De plus Job doit se battre
contre les paroles vaines de ses amis,
de ceux qui veulent rompre
ce silence insoutenable pour la raison.
Job leur dit :
« Que n’avez-vous gardé
le silence ! »
Que de bavardages
,face aux Job d’aujourd’hui !
Que de paroles vaines
qui finalement montrent la peur du silence
, la peur de la rencontre avec soi-même.
Si Abraham retrouve son fils après l’épreuve du silence,
Job après son épreuve, ne retrouve
pas ses enfants.
Il en aura d’autres, mais les enfants
ne sont pas interchangeables,
nous le savons bien.
Job garde la blessure du silence.
En tout cela, nous dit la Bible,
« Job ne pécha point ».
Job, s’il est placé
face au silence de Dieu,
ne reste pas, lui, dans le silence !
Il parle, il crie, il dit sa colère, son malheur à Dieu.
Job apprend à ne pas tout comprendre
de Dieu, il apprend que Dieu
ne se réduit à l’image qu’il se fait de lui.

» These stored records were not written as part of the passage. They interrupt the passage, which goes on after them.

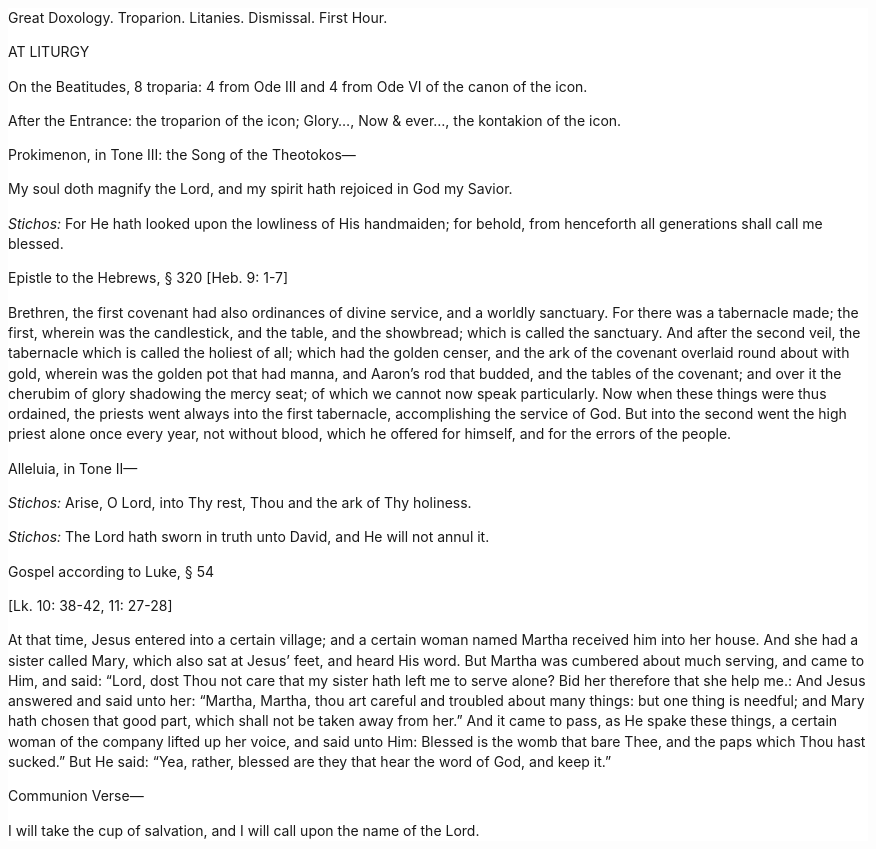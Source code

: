 Great Doxology. Troparion. Litanies. Dismissal. First Hour.

AT LITURGY

On the Beatitudes, 8 troparia: 4 from Ode III and 4 from Ode VI of the canon of the icon.

After the Entrance: the troparion of the icon; Glory…, Now & ever…, the kontakion of the icon.

Prokimenon, in Tone III: the Song of the Theotokos—

My soul doth magnify the Lord, and my spirit hath rejoiced in God my Savior.

*Stichos:* For He hath looked upon the lowliness of His handmaiden; for behold, from henceforth all generations shall call me blessed.

Epistle to the Hebrews, § 320 \[Heb. 9: 1-7\]

Brethren, the first covenant had also ordinances of divine service, and a worldly sanctuary. For there was a tabernacle made; the first, wherein was the candlestick, and the table, and the showbread; which is called the sanctuary. And after the second veil, the tabernacle which is called the holiest of all; which had the golden censer, and the ark of the covenant overlaid round about with gold, wherein was the golden pot that had manna, and Aaron’s rod that budded, and the tables of the covenant; and over it the cherubim of glory shadowing the mercy seat; of which we cannot now speak particularly. Now when these things were thus ordained, the priests went always into the first tabernacle, accomplishing the service of God. But into the second went the high priest alone once every year, not without blood, which he offered for himself, and for the errors of the people.

Alleluia, in Tone II—

*Stichos:* Arise, O Lord, into Thy rest, Thou and the ark of Thy holiness.

*Stichos:* The Lord hath sworn in truth unto David, and He will not annul it.

Gospel according to Luke, § 54

\[Lk. 10: 38-42, 11: 27-28\]

At that time, Jesus entered into a certain village; and a certain woman named Martha received him into her house. And she had a sister called Mary, which also sat at Jesus’ feet, and heard His word. But Martha was cumbered about much serving, and came to Him, and said: “Lord, dost Thou not care that my sister hath left me to serve alone? Bid her therefore that she help me.: And Jesus answered and said unto her: “Martha, Martha, thou art careful and troubled about many things: but one thing is needful; and Mary hath chosen that good part, which shall not be taken away from her.” And it came to pass, as He spake these things, a certain woman of the company lifted up her voice, and said unto Him: Blessed is the womb that bare Thee, and the paps which Thou hast sucked.” But He said: “Yea, rather, blessed are they that hear the word of God, and keep it.”

Communion Verse—

I will take the cup of salvation, and I will call upon the name of the Lord.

Dans nos silences, dans nos conflits intérieurs,
nous expérimentons bien souvent
« la paix qui surpasse toute
intelligence ».
Au fond de son silence
de la nuit inexplicable, celle dont parle
Jean de la Croix, Job dit :
« Je sais que mon Rédempteur est vivant
et qu’il se lèvera le dernier ».
Les silences de Dieu
dans notre vie nous posent un conflit intérieur,
d’autant plus que nous vivons
dans une société de communication.
Mais pour nous, le silence de Dieu
n’est pas l’absence de Dieu.
Le conflit dans lequel il nous place
est un temps de profonde mutation
personnelle.
Terminons en pensant
au silence de Jésus sur la croix,
et rappelons-nous que s’il a vécu
les trois sortes de silence,
c’est justement pour que dans nos silences à nous,
nous ne soyons plus jamais seuls,
et qu’il soit près
de nous.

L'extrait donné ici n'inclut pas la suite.